S-expressions are used for both code and data in Lisp (see McCarthy Recursive Functions of Symbolic Expressions). S-expressions were originally intended only for data to be manipulated by M-expressions, but the first implementation of Lisp was an interpreter of S-expression encodings of M-expressions, and Lisp programmers soon became accustomed to using S-expressions for both code and data.

S-expressions can either be single objects (atoms) such as numbers, symbols including the special symbols nil and t, or cons pairs, written as (x . y). Longer lists are made up of nested cons pairs, for example (1 . (2 . (3 . nil))) which can also be written more legibly as (1 2 3). Nested lists can also be written as S-expressions: ((milk juice) (honey marmalade)). S-expressions are independent of whitespace such as space and newline. Whitespace is used as a boundary between atoms.

Example: a simple grammar written as s-expression (Gazdar/Melish, Natural Language Processing in Lisp):

(((S) (NP) (VP))
 ((VP) (V))
 ((VP) (V) (NP))
 ((V) died)
 ((V) employed)
 ((NP) nurses)
 ((NP) patients)
 ((NP) Medicenter)
 ((NP) Dr Chan))

Program code can be written in S-expressions, usually using prefix notation. An extra piece of syntactic sugar for writing Lisp programs is that the common expression (quote x) can be written with the abbreviation 'x.

Example in Common Lisp:

(defun factorial (x)
   (if (zerop x)
       1
       (* x (factorial (- x 1)))))

Example in Scheme:

(define (factorial x)
    (if (zero? x)
        1
        (* x (factorial (- x 1)))))

S-Expressions can be read in Lisp using the function READ. READ reads the textual representation of an s-expression and returns Lisp data. The function PRINT can be used to output an s-expression. The output then can be read with the function READ, when all printed data objects have a readable representation. Lisp has readable representations for numbers, strings, symbols, lists and many other data types. Program code can be formatted as pretty printed S-expressions using the function PPRINT.

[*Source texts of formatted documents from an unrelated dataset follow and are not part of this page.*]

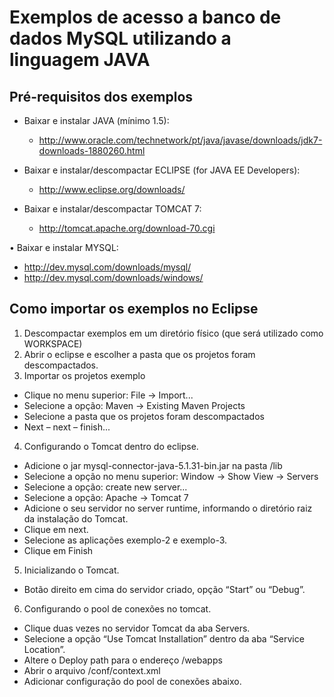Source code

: # Exemplos de acesso a banco de dados MySQL utilizando a linguagem JAVA

## Pré-requisitos dos exemplos
* Baixar e instalar JAVA (mínimo 1.5):
  * http://www.oracle.com/technetwork/pt/java/javase/downloads/jdk7-downloads-1880260.html

* Baixar e instalar/descompactar ECLIPSE (for JAVA EE Developers):
  * http://www.eclipse.org/downloads/

* Baixar e instalar/descompactar TOMCAT 7:
  * http://tomcat.apache.org/download-70.cgi

•	Baixar e instalar MYSQL:
  * http://dev.mysql.com/downloads/mysql/
  * http://dev.mysql.com/downloads/windows/

## Como importar os exemplos no Eclipse
1. Descompactar exemplos em um diretório físico (que será utilizado como WORKSPACE)
2. Abrir o eclipse e escolher a pasta que os projetos foram descompactados.
3. Importar os projetos exemplo
  * Clique no menu superior: File -> Import...
  * Selecione a opção: Maven -> Existing Maven Projects
  * Selecione a pasta que os projetos foram descompactados
  * Next – next – finish...
4. Configurando o Tomcat dentro do eclipse.
  * Adicione o jar mysql-connector-java-5.1.31-bin.jar na pasta <seuDiretorioDeInstalacaoTomcat>/lib
  * Selecione a opção no menu superior: Window -> Show View -> Servers
  * Selecione a opção: create new server...
  * Selecione a opção: Apache -> Tomcat 7
  * Adicione o seu servidor no server runtime, informando o diretório raiz da instalação do Tomcat.
  * Clique em next.
  * Selecione as aplicações exemplo-2 e exemplo-3.
  * Clique em Finish
5. Inicializando o Tomcat.
  * Botão direito em cima do servidor criado, opção “Start” ou “Debug”.
6. Configurando o pool de conexões no tomcat.
  * Clique duas vezes no servidor Tomcat da aba Servers.
  * Selecione a opção “Use Tomcat Installation” dentro da aba “Service Location”.
  * Altere o Deploy path para o endereço <seuDiretorioDeInstalacaoTomcat>/webapps
  * Abrir o arquivo <seuDiretorioDeInstalacaoTomcat>/conf/context.xml
  * Adicionar configuração do pool de conexões abaixo.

Lisp progams are valid s-expressions, but not all s-expressions are valid Lisp programs. (1.0 + 3.1) is a valid s-expression, but not a valid Lisp program, since Lisp uses prefix notation and a floating point number (here 1.0) is not valid as an operation (the first element of the expression).

Standardization

In May of 1997, Ron Rivest submitted an Internet-Draft[1] to be considered for publication as an RFC. The draft defined a syntax based on Lisp S-expressions but intended for general-purpose data storage and exchange (similar to XML) rather than specifically for programming. It was never approved as an RFC, but it has since been cited and used by other RFCs (e.g. RFC 2693) and several other publications.[2] It was originally intended for use in SPKI.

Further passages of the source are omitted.